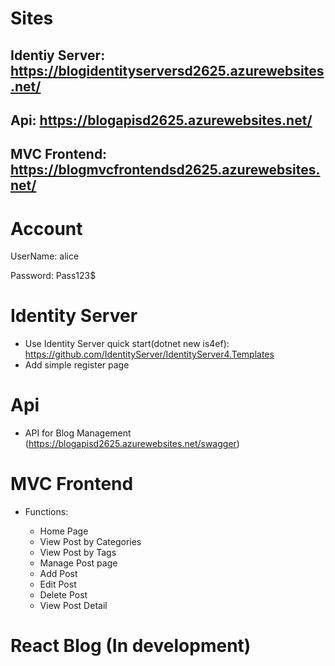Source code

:# Sites

## Identiy Server: https://blogidentityserversd2625.azurewebsites.net/

## Api: https://blogapisd2625.azurewebsites.net/

## MVC Frontend: https://blogmvcfrontendsd2625.azurewebsites.net/

# Account

UserName: alice

Password: Pass123$

# Identity Server

- Use Identity Server quick start(dotnet new is4ef): https://github.com/IdentityServer/IdentityServer4.Templates 
- Add simple register page

# Api

- API for Blog Management (https://blogapisd2625.azurewebsites.net/swagger)

# MVC Frontend

- Functions:

    + Home Page
    + View Post by Categories
    + View Post by Tags
    + Manage Post page
    + Add Post
    + Edit Post
    + Delete Post
    + View Post Detail
    
# React Blog (In development)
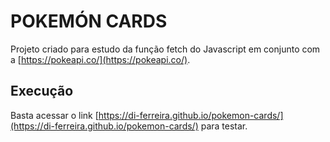 # POKEMÓN CARDS
Projeto criado para estudo da função fetch do Javascript em 
conjunto com a [https://pokeapi.co/](https://pokeapi.co/).

## Execução
Basta acessar o link [https://di-ferreira.github.io/pokemon-cards/](https://di-ferreira.github.io/pokemon-cards/) para testar.
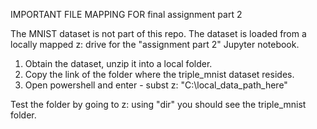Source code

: IMPORTANT FILE MAPPING FOR final assignment part 2

The MNIST dataset is not part of this repo.
The dataset is loaded from a locally mapped z: drive for the "assignment part 2" Jupyter notebook.
1. Obtain the dataset, unzip it into a local folder.
2. Copy the link of the folder where the triple_mnist dataset resides.
3. Open powershell and enter -
      subst z: "C:\local_data_path_here"

Test the folder by going to z:
using "dir" you should see the triple_mnist folder.

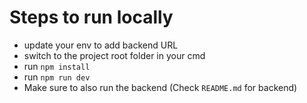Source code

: # Steps to run locally

- update your env to add backend URL
- switch to the project root folder in your cmd
- run `npm install`
- run `npm run dev`
- Make sure to also run the backend (Check `README.md` for backend)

**Directions**. Leave the pictures out and output all of the data verbatim.

**Expected output**.
Source code

:# Sites

## Identiy Server: https://blogidentityserversd2625.azurewebsites.net/

## Api: https://blogapisd2625.azurewebsites.net/

## MVC Frontend: https://blogmvcfrontendsd2625.azurewebsites.net/

# Account

UserName: alice

Password: Pass123$

# Identity Server

- Use Identity Server quick start(dotnet new is4ef): https://github.com/IdentityServer/IdentityServer4.Templates 
- Add simple register page

# Api

- API for Blog Management (https://blogapisd2625.azurewebsites.net/swagger)

# MVC Frontend

- Functions:

    + Home Page
    + View Post by Categories
    + View Post by Tags
    + Manage Post page
    + Add Post
    + Edit Post
    + Delete Post
    + View Post Detail
    
# React Blog (In development)
 # POKEMÓN CARDS
Projeto criado para estudo da função fetch do Javascript em 
conjunto com a [https://pokeapi.co/](https://pokeapi.co/).

## Execução
Basta acessar o link [https://di-ferreira.github.io/pokemon-cards/](https://di-ferreira.github.io/pokemon-cards/) para testar.
Source code

: IMPORTANT FILE MAPPING FOR final assignment part 2

The MNIST dataset is not part of this repo.
The dataset is loaded from a locally mapped z: drive for the "assignment part 2" Jupyter notebook.
1. Obtain the dataset, unzip it into a local folder.
2. Copy the link of the folder where the triple_mnist dataset resides.
3. Open powershell and enter -
      subst z: "C:\local_data_path_here"

Test the folder by going to z:
using "dir" you should see the triple_mnist folder.

Source code

: # Steps to run locally

- update your env to add backend URL
- switch to the project root folder in your cmd
- run `npm install`
- run `npm run dev`
- Make sure to also run the backend (Check `README.md` for backend)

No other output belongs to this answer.